In the U.S., MasterCard for more than a decade has not been able to secure more than a quarter of the U.S. signature-debit market, which Visa Inc.–the only other player–dominates. And MasterCard’s Maestro PIN-based point-of-sale debit brand, while popular in many other countries, is a small-bit player in the U.S. when compared with Visa’s Interlink brand.
A clause in the Durbin Amendment, part of the Dodd-Frank Wall Street Reform and Consumer Protection Act that goes into effect next year, requires that debit cards display more than one company’s debit-network brands. The rule change represents a strong opportunity for MasterCard to take market share from Visa, McWilton said.
“This (rule) will dislocate the debit market (and cause it to) break up,” McWilton said, noting MasterCard has “far fewer” exclusive network-brand relationships with issuers than Visa does.
MasterCard is the most likely choice for issuers that must add a second brand to cards, McWilton contended. Issuers will ask themselves ‘“Am I going to go to a regional player that doesn’t have acceptance outside the U.S.? Am I going to go with another brand (with lower acceptance)?’ We think there is a heck of a lot more upside to this for MasterCard. It puts us in a bullish position,” he said, adding now is “a great time to be No. 2” in the debit market.
MasterCard also expects to reap more prepaid card distribution and purchase volume as an indirect result of the Durbin Amendment. Experts widely expect the amendment will result in a cut in debit interchange rates, causing banks to raise traditional demand-deposit account fees to offset those losses.
“Debit legislation is going to push an element of consumers out of the banking system” if banks add or increase debit and checking-account fees in response, McWilton said. “An element of consumers (will say), ‘I can’t do this, I’m going back to cash.’ We are advocating prepaid cards (for issuers) to take advantage of this legislation.”
MasterCard expects to secure a further debit card market-share boost next year as a delayed result of several major issuers’ debit card portfolios shifting this year to MasterCard from Visa, including SunTrust Banks Inc. and Chevy Chase Bank, McWilton said.
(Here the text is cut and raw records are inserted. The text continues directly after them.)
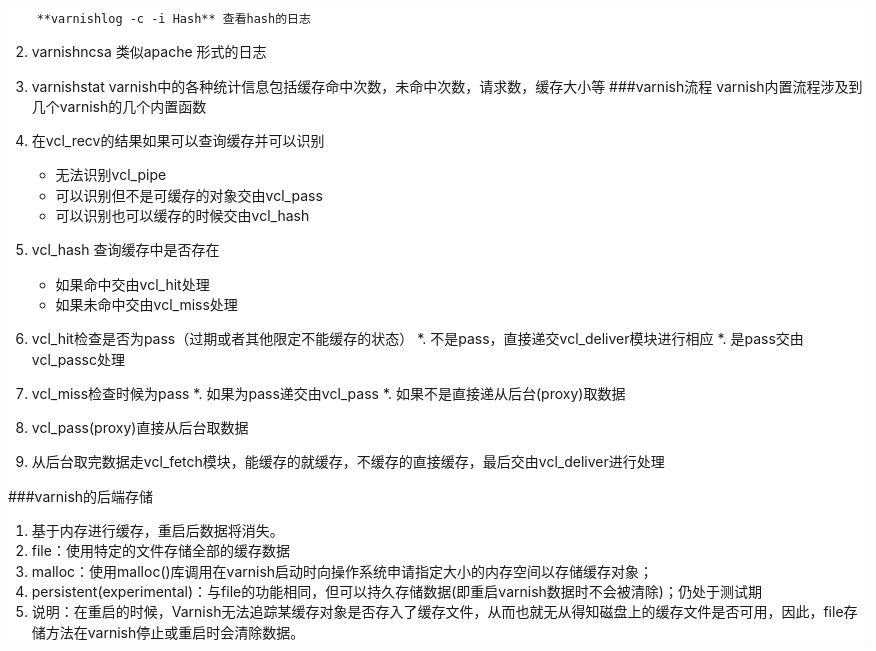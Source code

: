 		**varnishlog -c -i Hash** 查看hash的日志
2. varnishncsa 类似apache 形式的日志
3. varnishstat varnish中的各种统计信息包括缓存命中次数，未命中次数，请求数，缓存大小等
###varnish流程
varnish内置流程涉及到几个varnish的几个内置函数 

1. 在vcl_recv的结果如果可以查询缓存并可以识别
	* 无法识别vcl_pipe
	* 可以识别但不是可缓存的对象交由vcl_pass
	* 可以识别也可以缓存的时候交由vcl_hash
2. vcl_hash 查询缓存中是否存在
	* 如果命中交由vcl_hit处理
	* 如果未命中交由vcl_miss处理
3. vcl_hit检查是否为pass（过期或者其他限定不能缓存的状态）
	*. 不是pass，直接递交vcl_deliver模块进行相应
	*. 是pass交由vcl_passc处理
4. vcl_miss检查时候为pass
	*. 如果为pass递交由vcl_pass
	*. 如果不是直接递从后台(proxy)取数据
5. vcl_pass(proxy)直接从后台取数据
6. 从后台取完数据走vcl_fetch模块，能缓存的就缓存，不缓存的直接缓存，最后交由vcl_deliver进行处理

###varnish的后端存储
1. 基于内存进行缓存，重启后数据将消失。
2. file：使用特定的文件存储全部的缓存数据
3. malloc：使用malloc()库调用在varnish启动时向操作系统申请指定大小的内存空间以存储缓存对象；
4. persistent(experimental)：与file的功能相同，但可以持久存储数据(即重启varnish数据时不会被清除)；仍处于测试期
5. 说明：在重启的时候，Varnish无法追踪某缓存对象是否存入了缓存文件，从而也就无从得知磁盘上的缓存文件是否可用，因此，file存储方法在varnish停止或重启时会清除数据。

###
MasterCard experienced a market-share decline last year after Washington Mutual Inc.’s debit card portfolio switched to Visa from MasterCard when JPMorgan Chase & Co. acquired it, he noted.
“You will see (the opposite) effect when these recent deals begin to take effect,” McWilton said. “These deals will not make up all the (market share loss), ... but it takes care of a significant portion of the gap, and there is more to come.”
MasterCard has won several of its latest new card-issuing contracts on the basis of its data-analysis offerings and other technology issuers are using to help reignite credit card purchase volume, which slowed during the recession, he added.
“(Issuers are using) our data and analytics ... to segment customers and open up to new categories,” McWilton said, noting the company has identified pockets of strong growth in credit card use even throughout the recession, particularly in e-commerce.
“Credit is not dead,” he said, noting travel continues to drive strong U.S. credit card use. “Consumers are just using it more prudently.”
MasterCard also is “seeing a snap back in commercial (card) volumes as businesses get a little more confident,” McWilton said.